Let $f \in L_1[-\pi,\pi]$ and let $\epsilon > 0$.
- Show that there exists a continuous $2\pi$ periodic function $g$ such that $\int_{[-\pi,\pi]}|f-g| < \epsilon$.
- Show that there exists a trigonometric polynomial $T$ such that $\int_{[-\pi,\pi]}|f-T| < \epsilon$.
I am just a bit confused about the specifics for proving part 1. I have:
Given $\epsilon > 0$ and $f \in L_1[-\pi,\pi]$, $\exists h \in C[-\pi, \pi]$ such that $\int_{[-\pi,\pi]}|f-h| < \epsilon/2$.
What I have for the latter half of part 1 is what's confusing me. I think my details are worked out incorrectly but I'm not sure.
I want to define $g(x) = h(x) \forall x \in [-\pi,\pi)$ and $g(\pi) = g(-\pi)$. Then extend this to a $2\pi$ periodic function.
However, this means $g$ is not necessarily continuous (could be a discontinuity as we approach $g(\pi)$). So I actually need to define it a bit differently.
My next idea was to take: $g(x) = h(x) \forall x \in [-\pi,\pi-\epsilon/2]$, $g(\pi) = g(-\pi)$, and linear from $g(\pi-\epsilon/2)$ to $g(\pi)$ then extend this to a $2\pi$ periodic function. But then:
$\int_{[-\pi,\pi]}|g-h| = \int_{[\pi-\epsilon/2, \pi]}|g-h| \leq k*\epsilon/2$
where $|g-h| \leq k$ and $m([\pi-\epsilon/2, \pi]) = \epsilon/2$.

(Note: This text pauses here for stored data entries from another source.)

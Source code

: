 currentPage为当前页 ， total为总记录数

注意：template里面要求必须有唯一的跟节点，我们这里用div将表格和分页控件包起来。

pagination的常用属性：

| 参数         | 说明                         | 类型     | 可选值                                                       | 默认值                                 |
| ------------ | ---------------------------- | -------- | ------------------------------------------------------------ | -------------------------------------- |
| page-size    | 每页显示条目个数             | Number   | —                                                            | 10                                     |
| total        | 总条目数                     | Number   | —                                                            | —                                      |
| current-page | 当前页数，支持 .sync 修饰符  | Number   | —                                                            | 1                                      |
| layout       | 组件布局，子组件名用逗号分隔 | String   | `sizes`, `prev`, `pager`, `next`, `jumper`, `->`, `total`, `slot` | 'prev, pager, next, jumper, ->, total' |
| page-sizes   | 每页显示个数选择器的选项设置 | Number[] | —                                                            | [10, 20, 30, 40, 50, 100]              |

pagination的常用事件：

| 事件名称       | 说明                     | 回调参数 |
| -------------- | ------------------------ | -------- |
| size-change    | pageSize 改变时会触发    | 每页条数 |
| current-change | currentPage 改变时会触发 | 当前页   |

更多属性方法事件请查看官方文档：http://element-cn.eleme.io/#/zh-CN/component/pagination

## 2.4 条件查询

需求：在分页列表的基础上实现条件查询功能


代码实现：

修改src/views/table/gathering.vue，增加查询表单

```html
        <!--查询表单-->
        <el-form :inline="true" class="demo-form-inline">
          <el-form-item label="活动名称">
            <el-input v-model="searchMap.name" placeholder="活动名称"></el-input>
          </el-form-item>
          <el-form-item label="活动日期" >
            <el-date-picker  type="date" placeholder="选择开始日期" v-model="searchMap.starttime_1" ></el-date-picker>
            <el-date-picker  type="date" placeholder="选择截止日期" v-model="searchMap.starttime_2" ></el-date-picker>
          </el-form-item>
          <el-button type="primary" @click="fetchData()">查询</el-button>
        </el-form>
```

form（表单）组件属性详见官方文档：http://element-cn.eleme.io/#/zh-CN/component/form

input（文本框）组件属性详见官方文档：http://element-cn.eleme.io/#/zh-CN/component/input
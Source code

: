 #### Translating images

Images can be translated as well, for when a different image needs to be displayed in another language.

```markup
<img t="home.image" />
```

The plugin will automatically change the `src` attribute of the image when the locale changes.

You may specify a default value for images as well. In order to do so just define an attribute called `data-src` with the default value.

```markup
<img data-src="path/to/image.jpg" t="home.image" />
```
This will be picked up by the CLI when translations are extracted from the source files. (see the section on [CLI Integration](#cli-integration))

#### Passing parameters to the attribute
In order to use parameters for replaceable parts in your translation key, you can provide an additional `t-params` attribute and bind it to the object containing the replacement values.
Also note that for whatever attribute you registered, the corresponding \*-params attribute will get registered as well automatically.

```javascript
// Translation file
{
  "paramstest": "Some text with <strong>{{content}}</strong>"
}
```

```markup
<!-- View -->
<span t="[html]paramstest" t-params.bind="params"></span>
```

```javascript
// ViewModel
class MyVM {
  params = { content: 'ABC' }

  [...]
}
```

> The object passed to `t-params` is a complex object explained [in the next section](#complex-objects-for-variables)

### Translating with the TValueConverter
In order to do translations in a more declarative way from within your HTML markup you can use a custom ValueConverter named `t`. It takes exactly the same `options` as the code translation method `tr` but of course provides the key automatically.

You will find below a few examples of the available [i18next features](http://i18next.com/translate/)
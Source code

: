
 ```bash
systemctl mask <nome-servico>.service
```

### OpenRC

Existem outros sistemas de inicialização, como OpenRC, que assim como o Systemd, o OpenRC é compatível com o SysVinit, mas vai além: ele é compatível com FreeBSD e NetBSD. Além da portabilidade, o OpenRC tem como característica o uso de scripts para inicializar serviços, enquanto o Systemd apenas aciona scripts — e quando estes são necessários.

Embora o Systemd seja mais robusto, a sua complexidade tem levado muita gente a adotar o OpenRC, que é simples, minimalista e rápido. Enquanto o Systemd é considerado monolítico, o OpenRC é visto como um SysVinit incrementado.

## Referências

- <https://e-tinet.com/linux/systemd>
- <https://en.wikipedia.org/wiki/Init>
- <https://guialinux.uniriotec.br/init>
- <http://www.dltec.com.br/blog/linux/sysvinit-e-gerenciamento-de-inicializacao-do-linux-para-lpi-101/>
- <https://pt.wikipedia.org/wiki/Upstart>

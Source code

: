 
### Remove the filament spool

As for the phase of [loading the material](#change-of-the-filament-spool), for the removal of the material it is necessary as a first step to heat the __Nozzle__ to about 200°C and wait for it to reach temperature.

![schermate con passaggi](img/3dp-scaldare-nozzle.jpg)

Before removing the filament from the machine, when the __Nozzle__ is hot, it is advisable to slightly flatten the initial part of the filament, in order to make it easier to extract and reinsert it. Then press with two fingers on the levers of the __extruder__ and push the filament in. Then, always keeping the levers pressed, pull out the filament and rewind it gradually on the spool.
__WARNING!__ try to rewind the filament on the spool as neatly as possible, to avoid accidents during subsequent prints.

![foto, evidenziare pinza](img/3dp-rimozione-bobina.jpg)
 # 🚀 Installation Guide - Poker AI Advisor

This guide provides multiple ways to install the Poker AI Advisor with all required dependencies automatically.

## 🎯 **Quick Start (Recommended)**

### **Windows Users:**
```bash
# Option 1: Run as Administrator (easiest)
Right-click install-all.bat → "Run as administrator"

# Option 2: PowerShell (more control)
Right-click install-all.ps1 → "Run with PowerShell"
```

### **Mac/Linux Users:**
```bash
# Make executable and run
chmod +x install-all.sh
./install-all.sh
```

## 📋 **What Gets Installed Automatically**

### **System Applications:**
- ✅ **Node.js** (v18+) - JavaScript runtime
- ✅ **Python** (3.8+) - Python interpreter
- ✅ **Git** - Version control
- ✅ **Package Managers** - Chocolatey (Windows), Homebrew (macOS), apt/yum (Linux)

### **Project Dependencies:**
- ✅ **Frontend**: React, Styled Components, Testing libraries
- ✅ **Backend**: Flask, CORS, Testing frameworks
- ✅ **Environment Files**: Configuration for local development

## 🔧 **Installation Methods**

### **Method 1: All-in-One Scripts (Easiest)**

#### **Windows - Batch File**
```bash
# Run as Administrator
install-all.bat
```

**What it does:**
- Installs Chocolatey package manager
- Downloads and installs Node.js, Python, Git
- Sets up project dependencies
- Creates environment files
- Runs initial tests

But obviously this is also not what I want. Can I instead define $g(x) = h(x)$ over the interval $[-\pi,\pi-\epsilon/2k]$ where k is as above (and then proceed similarly)?
And part 2 is easy once we have part 1 (since continuous, $2\pi$-periodic functions can be uniformly approximated by trigonometric polynomials).